De taalwetgeving is een wetgeving van openbare orde. Dit betekent dat men systemen moet zoeken om de wet te kunnen naleven. Misschien moet men het personeel beter betalen. Dit zou een van de middelen kunnen zijn om voldoende tweetalig personeel te vinden. Ik vind de verwijzing naar de personeelsproblematiek geen goed argument. Ik zeg niet dat u dit argument ter vergoelijking hebt gebruikt, u hebt het probleem enkel gesitueerd. Ik besef dat er een probleem is. Ik vind echter dat men dit niet als een argument mag hanteren.

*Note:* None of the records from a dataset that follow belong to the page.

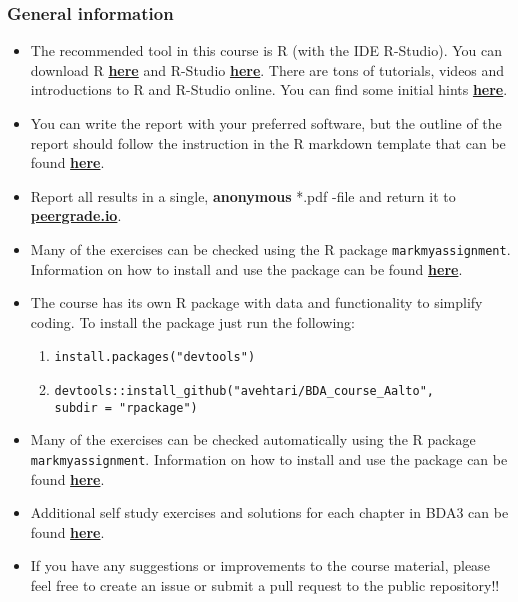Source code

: 
\subsubsection*{General information}


\begin{itemize}
\itemsep0em 
\item The recommended tool in this course is R (with the IDE R-Studio). You can download R \href{https://cran.r-project.org/}{\textbf{here}} and R-Studio \href{https://www.rstudio.com/products/rstudio/download/}{\textbf{here}}. There are tons of tutorials, videos and introductions to R and R-Studio online. You can find some initial hints \href{https://www.rstudio.com/online-learning/}{\textbf{here}}. 
\item  You can write the report with your preferred software, but the outline of the report should follow the instruction in the R markdown template that can be found \href{https://raw.githubusercontent.com/avehtari/BDA_course_Aalto/master/templates/assignment_template.rmd}{\textbf{here}}. 
\item  Report all results in a single, {\bf anonymous} *.pdf -file and return it to \href{peergrade.io}{\textbf{peergrade.io}}. 
\item Many of the exercises can be checked using the R package \texttt{markmyassignment}. Information on how to install and use the package can be found \href{https://cran.r-project.org/web/packages/markmyassignment/vignettes/markmyassignment.html}{\textbf{here}}.
\item The course has its own R package with data and functionality to simplify coding. To install the package just run the following:
\begin{enumerate}
\item \texttt{install.packages("devtools")}
\item \texttt{devtools::install\_github("avehtari/BDA\_course\_Aalto", \\ subdir = "rpackage")}
\end{enumerate}
\item Many of the exercises can be checked automatically using the R package \\ \texttt{markmyassignment}. Information on how to install and use the package can be found \href{https://cran.r-project.org/web/packages/markmyassignment/vignettes/markmyassignment.html}{\textbf{here}}.
\item Additional self study exercises and solutions for each chapter in BDA3 can be found \href{http://www.stat.columbia.edu/~gelman/book/solutions3.pdf}{\textbf{here}}.
\item If you have any suggestions or improvements to the course material, please feel free to create an issue or submit a pull request to the public repository!!
\end{itemize}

U hebt tevens verwezen naar de oprichting van een meldpunt. Ik heb hier weinig vertrouwen in. U hebt zelf al gezegd dat heel wat tweetalige bejaarden niet graag grote problemen veroorzaken. Ze berusten liever in hun lot. Ik denk dan ook niet dat ze zich naar een meldpunt zullen begeven om taalklachten te signaleren. Mijns inziens zou de mogelijkheid van controle een van de erkenningsvereisten van de VGC moeten zijn. De Vlaamse regering zou moeten nagaan op welke wijze ze druk kan uitoefenen om die controle te realiseren.
Ik zou nog een laatste opmerking willen maken. De privé-sector kiest in Brussel gemakkelijk voor de bicommunautaire sector. In die sector heeft men een Franstalig element zonder dat men resoluut voor de Franstalige zijde moet kiezen. Op die manier houdt men de deur open voor Nederlandstalige klanten. De Vlaamse regering zou eens moeten nadenken over mogelijke middelen om de privé-sector te overhalen om voor een erkenning door de Vlaamse Gemeenschap te kiezen in plaats van aansluiting te zoeken bij de bicommunautaire of de Franstalige sector.
De voorzitter : Het incident is gesloten.